Game and Fish officials involved in Kristy's case have said in court proceedings that they think only of seeing-eye dogs as service animals, not non-human primates.
But the definition of "service animal" has expanded in the past decade to include birds, pigs, horses, monkeys, and other creatures. (A fellow from St. Louis claimed a few years ago that his parrot helped narrow his mood swings, and that it should be allowed to ride on the city bus with him.

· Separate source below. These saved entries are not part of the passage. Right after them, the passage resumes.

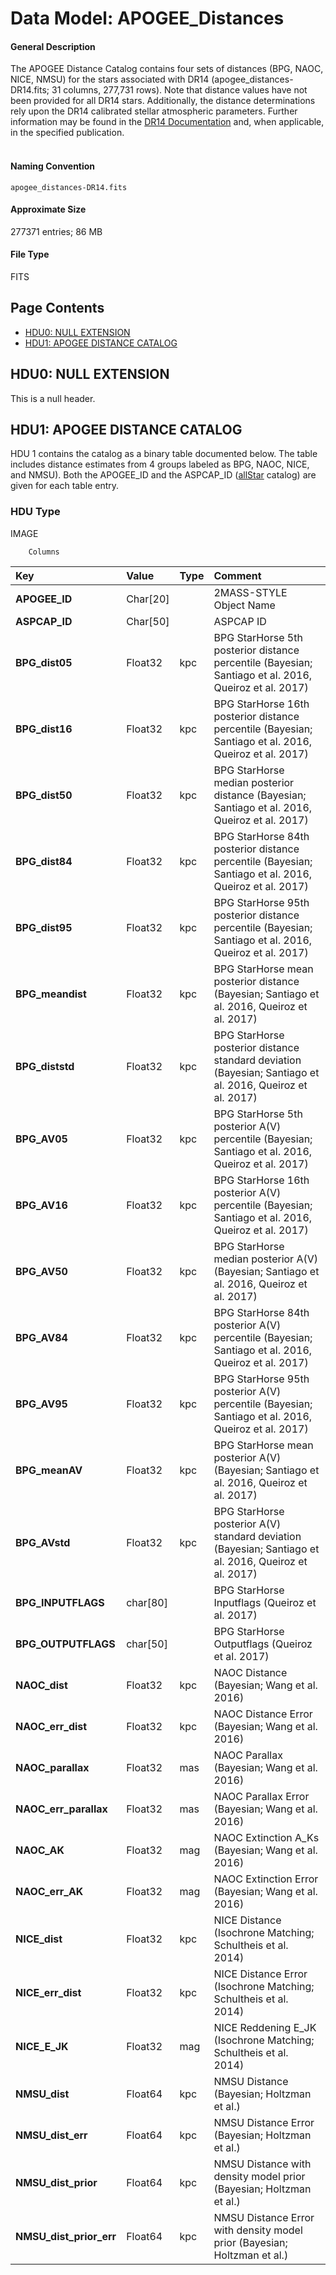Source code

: 
# Data Model: APOGEE_Distances



#### General Description
The APOGEE Distance Catalog contains four sets of distances (BPG, NAOC,
  NICE, NMSU) for the stars associated with DR14
  (apogee_distances-DR14.fits; 31 columns, 277,731 rows).  Note that
  distance values have not been provided for all DR14 stars.  Additionally,
  the distance determinations rely upon the DR14 calibrated stellar atmospheric
  parameters.  Further information may be found in the <a href="http://www.sdss.org/vac/apogee-dr14-based-distance-estimations/">DR14
  Documentation</a> and, when applicable, in the specified publication.<br/><br/>


#### Naming Convention
<code>apogee_distances-DR14.fits</code>


#### Approximate Size
277371 entries; 86 MB


#### File Type
FITS


## Page Contents
* [HDU0: NULL EXTENSION](#hdu0-null-extension)
* [HDU1: APOGEE DISTANCE CATALOG](#hdu1-apogee-distance-catalog)

## HDU0: NULL EXTENSION
This is a null header.




## HDU1: APOGEE DISTANCE CATALOG
HDU 1 contains the catalog as a binary table documented below. The
  table includes distance estimates from 4 groups labeled as BPG,
  NAOC, NICE, and NMSU). Both the APOGEE_ID and the ASPCAP_ID (<a href="https://data.sdss.org/datamodel/files/APOGEE_REDUX/APRED_VERS/APSTAR_VERS/ASPCAP_VERS/RESULTS_VERS/allStar.html">allStar</a>
  catalog) are given for each table entry.

### HDU Type
IMAGE



		Columns


| **Key** | **Value** | **Type** | **Comment** |
| :--- | :----- | :---- | :------- |
| **APOGEE_ID** | Char[20] | 		 | 2MASS-STYLE Object Name | 
| **ASPCAP_ID** | Char[50] | 		 | ASPCAP ID | 
| **BPG_dist05** | Float32 | kpc | BPG StarHorse 5th posterior distance percentile (Bayesian; Santiago et al. 2016, Queiroz et al. 2017) | 
| **BPG_dist16** | Float32 | kpc | BPG StarHorse 16th posterior distance percentile (Bayesian; Santiago et al. 2016, Queiroz et al. 2017) | 
| **BPG_dist50** | Float32 | kpc | BPG StarHorse median posterior distance (Bayesian; Santiago et al. 2016, Queiroz et al. 2017) | 
| **BPG_dist84** | Float32 | kpc | BPG StarHorse 84th posterior distance percentile (Bayesian; Santiago et al. 2016, Queiroz et al. 2017) | 
| **BPG_dist95** | Float32 | kpc | BPG StarHorse 95th posterior distance percentile (Bayesian; Santiago et al. 2016, Queiroz et al. 2017) | 
| **BPG_meandist** | Float32 | kpc | BPG StarHorse mean posterior distance (Bayesian; Santiago et al. 2016, Queiroz et al. 2017) | 
| **BPG_diststd** | Float32 | kpc | BPG StarHorse posterior distance standard deviation (Bayesian; Santiago et al. 2016, Queiroz et al. 2017) | 
| **BPG_AV05** | Float32 | kpc | BPG StarHorse 5th posterior A(V) percentile (Bayesian; Santiago et al. 2016, Queiroz et al. 2017) | 
| **BPG_AV16** | Float32 | kpc | BPG StarHorse 16th posterior A(V) percentile (Bayesian; Santiago et al. 2016, Queiroz et al. 2017) | 
| **BPG_AV50** | Float32 | kpc | BPG StarHorse median posterior A(V) (Bayesian; Santiago et al. 2016, Queiroz et al. 2017) | 
| **BPG_AV84** | Float32 | kpc | BPG StarHorse 84th posterior A(V) percentile (Bayesian; Santiago et al. 2016, Queiroz et al. 2017) | 
| **BPG_AV95** | Float32 | kpc | BPG StarHorse 95th posterior A(V) percentile (Bayesian; Santiago et al. 2016, Queiroz et al. 2017) | 
| **BPG_meanAV** | Float32 | kpc | BPG StarHorse mean posterior A(V) (Bayesian; Santiago et al. 2016, Queiroz et al. 2017) | 
| **BPG_AVstd** | Float32 | kpc | BPG StarHorse posterior A(V) standard deviation (Bayesian; Santiago et al. 2016, Queiroz et al. 2017) | 
| **BPG_INPUTFLAGS** | char[80] | 		 | BPG StarHorse Inputflags (Queiroz et al. 2017) | 
| **BPG_OUTPUTFLAGS** | char[50] | 		 | BPG StarHorse Outputflags (Queiroz et al. 2017) | 
| **NAOC_dist** | Float32 | kpc | NAOC Distance (Bayesian; Wang et al. 2016) | 
| **NAOC_err_dist** | Float32 | kpc | NAOC Distance Error (Bayesian; Wang et al. 2016) | 
| **NAOC_parallax** | Float32 | mas | NAOC Parallax (Bayesian; Wang et al. 2016) | 
| **NAOC_err_parallax** | Float32 | mas | NAOC Parallax Error (Bayesian; Wang et al. 2016) | 
| **NAOC_AK** | Float32 | mag | NAOC Extinction A_Ks (Bayesian; Wang et al. 2016) | 
| **NAOC_err_AK** | Float32 | mag | NAOC Extinction Error (Bayesian; Wang et al. 2016) | 
| **NICE_dist** | Float32 | kpc | NICE Distance (Isochrone Matching; Schultheis et al. 2014) | 
| **NICE_err_dist** | Float32 | kpc | NICE Distance Error (Isochrone Matching; Schultheis et al. 2014) | 
| **NICE_E_JK** | Float32 | mag | NICE Reddening E_JK (Isochrone Matching; Schultheis et al. 2014) | 
| **NMSU_dist** | Float64 | kpc | NMSU Distance (Bayesian; Holtzman et al.) | 
| **NMSU_dist_err** | Float64 | kpc | NMSU Distance Error (Bayesian; Holtzman et al.) | 
| **NMSU_dist_prior** | Float64 | kpc | NMSU Distance with density model prior (Bayesian; Holtzman et al.) | 
| **NMSU_dist_prior_err** | Float64 | kpc | NMSU Distance Error with density model prior (Bayesian; Holtzman et al.) |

He lost).
More tangibly, the Boston non-profit Helping Hands has placed more than 130 capuchin monkeys in the homes of severely disabled people since 1979.
The capuchins — better known as organ-grinder monkeys — are trained over a period of up to two years to fetch food, change DVDs, pull books off shelves, and to provide companionship for people unable to complete such tasks.
Joey's service skill is this:
Kristy and others have trained the chimp to race to her refrigerator on command to fetch her Gatorade or other sugar-laden substances when she's at home alone and suffers a hypoglycemic attack brought on by her diabetes.
By way of demonstration, Kristy sits on the staircase that leads to the second floor of her home, about 25 feet from the fridge and out of the line of sight.
"Mommy sick! Mommy sick! Get me sugar!" she screams.
Joey quickly moves around the bend into the kitchen. He opens the refrigerator door and grabs a ziplock bag from a shelf, and rushes back to Kristy.
The chimp unzips the bag and hands her a small plastic bottle of lemon Gatorade.
He turns his back to her, and she pats him as a gesture of thanks.
Though it's admittedly a show, Kristy says the fact that Joey can do this — "He never ever fails," she says — proves his value to her as a service animal.
Kristy says Andy, her late macaque, could detect shifts in her body chemistry while sleeping beside her, which he did until his death.
"My scent would change, and he would wake me or Andrew up, or would just go to the refrigerator and get me sugar," she says. "The state of Arizona may not want to believe it, but it's true. Both of my primates were and are capable of saving my life."
Kristy says Joey isn't nearly as keen yet on the scent thing as the late Andy was.
"But who knows what will happen?" she says. "He has a lot of learning to go if given the opportunity."
However, Kristy concedes her chimp inevitably will get too big and strong to live with her safely.